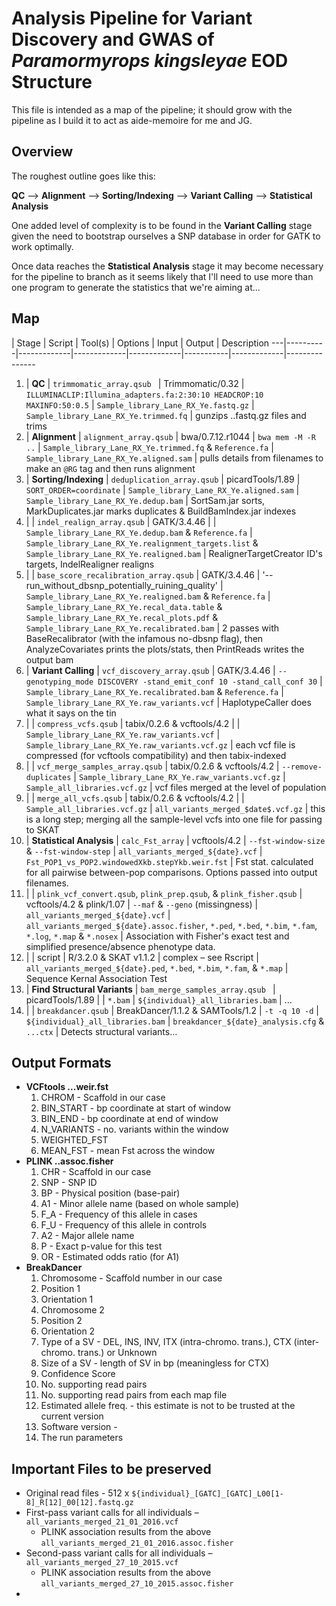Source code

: # Analysis Pipeline for Variant Discovery and GWAS of *Paramormyrops kingsleyae* EOD Structure

This file is intended as a map of the pipeline; it should grow with the pipeline as I build it to act as aide-memoire for me and JG.

## Overview

The roughest outline goes like this:

**QC** --> **Alignment** --> **Sorting/Indexing** --> **Variant Calling** --> **Statistical Analysis**

One added level of complexity is to be found in the **Variant Calling** stage given the need to bootstrap ourselves a SNP database in order for GATK to work optimally.

Once data reaches the **Statistical Analysis** stage it may become necessary for the pipeline to branch as it seems likely that I'll need to use more than one program to generate the statistics that we're aiming at...

## Map

   |  Stage   |   Script    |   Tool(s)   |   Options   |   Input   |   Output    |   Description
---|----------|-------------|-------------|-------------|-----------|-------------|---------------
1. | **QC** | `trimmomatic_array.qsub ` | Trimmomatic/0.32 | `ILLUMINACLIP:Illumina_adapters.fa:2:30:10 HEADCROP:10 MAXINFO:50:0.5` | `Sample_library_Lane_RX_Ye.fastq.gz` | `Sample_library_Lane_RX_Ye.trimmed.fq` | gunzips ..fastq.gz files and trims
2. | **Alignment** | `alignment_array.qsub` | bwa/0.7.12.r1044 | `bwa mem -M -R ..` | `Sample_library_Lane_RX_Ye.trimmed.fq` & `Reference.fa` | `Sample_library_Lane_RX_Ye.aligned.sam` | pulls details from filenames to make an `@RG` tag and then runs alignment
3. | **Sorting/Indexing** | `deduplication_array.qsub` | picardTools/1.89 | `SORT_ORDER=coordinate` | `Sample_library_Lane_RX_Ye.aligned.sam` | `Sample_library_Lane_RX_Ye.dedup.bam` | SortSam.jar sorts, MarkDuplicates.jar marks duplicates & BuildBamIndex.jar indexes
4. | | `indel_realign_array.qsub` | GATK/3.4.46 | | `Sample_library_Lane_RX_Ye.dedup.bam` & `Reference.fa` | `Sample_library_Lane_RX_Ye.realignment_targets.list` & `Sample_library_Lane_RX_Ye.realigned.bam` | RealignerTargetCreator ID's targets, IndelRealigner realigns
5. | | `base_score_recalibration_array.qsub` | GATK/3.4.46 | '--run_without_dbsnp_potentially_ruining_quality' | `Sample_library_Lane_RX_Ye.realigned.bam` & `Reference.fa` | `Sample_library_Lane_RX_Ye.recal_data.table` & `Sample_library_Lane_RX_Ye.recal_plots.pdf` & `Sample_library_Lane_RX_Ye.recalibrated.bam` | 2 passes with BaseRecalibrator (with the infamous no-dbsnp flag), then AnalyzeCovariates prints the plots/stats, then PrintReads writes the output bam
6. | **Variant Calling** | `vcf_discovery_array.qsub` | GATK/3.4.46 | `--genotyping_mode DISCOVERY -stand_emit_conf 10 -stand_call_conf 30` | `Sample_library_Lane_RX_Ye.recalibrated.bam` & `Reference.fa` | `Sample_library_Lane_RX_Ye.raw_variants.vcf` | HaplotypeCaller does what it says on the tin
7. | | `compress_vcfs.qsub` | tabix/0.2.6 & vcftools/4.2 | | `Sample_library_Lane_RX_Ye.raw_variants.vcf` | `Sample_library_Lane_RX_Ye.raw_variants.vcf.gz` | each vcf file is compressed (for vcftools compatibility) and then tabix-indexed
8. | | `vcf_merge_samples_array.qsub` | tabix/0.2.6 & vcftools/4.2 | `--remove-duplicates` | `Sample_library_Lane_RX_Ye.raw_variants.vcf.gz` | `Sample_all_libraries.vcf.gz` | vcf files merged at the level of population
9. | | `merge_all_vcfs.qsub` | tabix/0.2.6 & vcftools/4.2 | | `Sample_all_libraries.vcf.gz` | `all_variants_merged_$date$.vcf.gz` | this is a long step; merging all the sample-level vcfs into one file for passing to SKAT
10. | **Statistical Analysis** | `calc_Fst_array` | vcftools/4.2 | `--fst-window-size` & `--fst-window-step` | `all_variants_merged_${date}.vcf` | `Fst_POP1_vs_POP2.windowedXkb.stepYkb.weir.fst` | Fst stat. calculated for all pairwise between-pop comparisons. Options passed into output filenames.
11. | | `plink_vcf_convert.qsub`, `plink_prep.qsub`, & `plink_fisher.qsub` | vcftools/4.2 & plink/1.07 | `--maf` & `--geno` (missingness) | `all_variants_merged_${date}.vcf` | `all_variants_merged_${date}.assoc.fisher`, `*.ped`, `*.bed`, `*.bim`, `*.fam`, `*.log`, `*.map` & `*.nosex` | Association with Fisher's exact test and simplified presence/absence phenotype data.
12. | | script | R/3.2.0 & SKAT v1.1.2 | complex – see Rscript | `all_variants_merged_${date}.ped`, `*.bed`, `*.bim`, `*.fam`, & `*.map` | Sequence Kernal Association Test
13. | **Find Structural Variants** | `bam_merge_samples_array.qsub ` | picardTools/1.89 | | `*.bam` | `${individual}_all_libraries.bam` | ...
13. | | `breakdancer.qsub` | BreakDancer/1.1.2 & SAMTools/1.2 | `-t -q 10 -d` | `${individual}_all_libraries.bam` | `breakdancer_${date}_analysis.cfg` & `...ctx` | Detects structural variants...


## Output Formats

  - **VCFtools ...weir.fst**
    1. CHROM      - Scaffold in our case
    2. BIN_START  - bp coordinate at start of window
    3. BIN_END    - bp coordinate at end of window
    4. N_VARIANTS - no. variants within the window
    5. WEIGHTED_FST
    6. MEAN_FST   - mean Fst across the window
  - **PLINK ..assoc.fisher**
    1. CHR - Scaffold in our case
    2. SNP - SNP ID
    3. BP - Physical position (base-pair)
    4. A1 - Minor allele name (based on whole sample)
    5. F_A - Frequency of this allele in cases
    6. F_U - Frequency of this allele in controls
    7. A2 - Major allele name
    8. P - Exact p-value for this test
    9. OR - Estimated odds ratio (for A1)
  - **BreakDancer**
    1. Chromosome               - Scaffold number in our case
    2. Position 1
    3. Orientation 1
    4. Chromosome 2
    5. Position 2
    6. Orientation 2
    7. Type of a SV             - DEL, INS, INV, ITX (intra-chromo. trans.), CTX (inter-chromo. trans.) or Unknown
    8. Size of a SV             - length of SV in bp (meaningless for CTX)
    9. Confidence Score
    10. No. supporting read pairs
    11. No. supporting read pairs from each map file
    12. Estimated allele freq.  - this estimate is not to be trusted at the current version
    13. Software version        -
    14. The run parameters


## Important Files to be preserved

  - Original read files - 512 x `${individual}_[GATC]_[GATC]_L00[1-8]_R[12]_00[12].fastq.gz`
  - First-pass variant calls for all individuals – `all_variants_merged_21_01_2016.vcf`
    - PLINK association results from the above `all_variants_merged_21_01_2016.assoc.fisher`
  - Second-pass variant calls for all individuals – `all_variants_merged_27_10_2015.vcf`
    - PLINK association results from the above `all_variants_merged_27_10_2015.assoc.fisher`
  -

# Exercise objective:
Return the lines above, from the one containing "4. Chromosome 2" to the end, exactly as they stand.

# Solution:
    4. Chromosome 2
    5. Position 2
    6. Orientation 2
    7. Type of a SV             - DEL, INS, INV, ITX (intra-chromo. trans.), CTX (inter-chromo. trans.) or Unknown
    8. Size of a SV             - length of SV in bp (meaningless for CTX)
    9. Confidence Score
    10. No. supporting read pairs
    11. No. supporting read pairs from each map file
    12. Estimated allele freq.  - this estimate is not to be trusted at the current version
    13. Software version        -
    14. The run parameters


## Important Files to be preserved

  - Original read files - 512 x `${individual}_[GATC]_[GATC]_L00[1-8]_R[12]_00[12].fastq.gz`
  - First-pass variant calls for all individuals – `all_variants_merged_21_01_2016.vcf`
    - PLINK association results from the above `all_variants_merged_21_01_2016.assoc.fisher`
  - Second-pass variant calls for all individuals – `all_variants_merged_27_10_2015.vcf`
    - PLINK association results from the above `all_variants_merged_27_10_2015.assoc.fisher`
  -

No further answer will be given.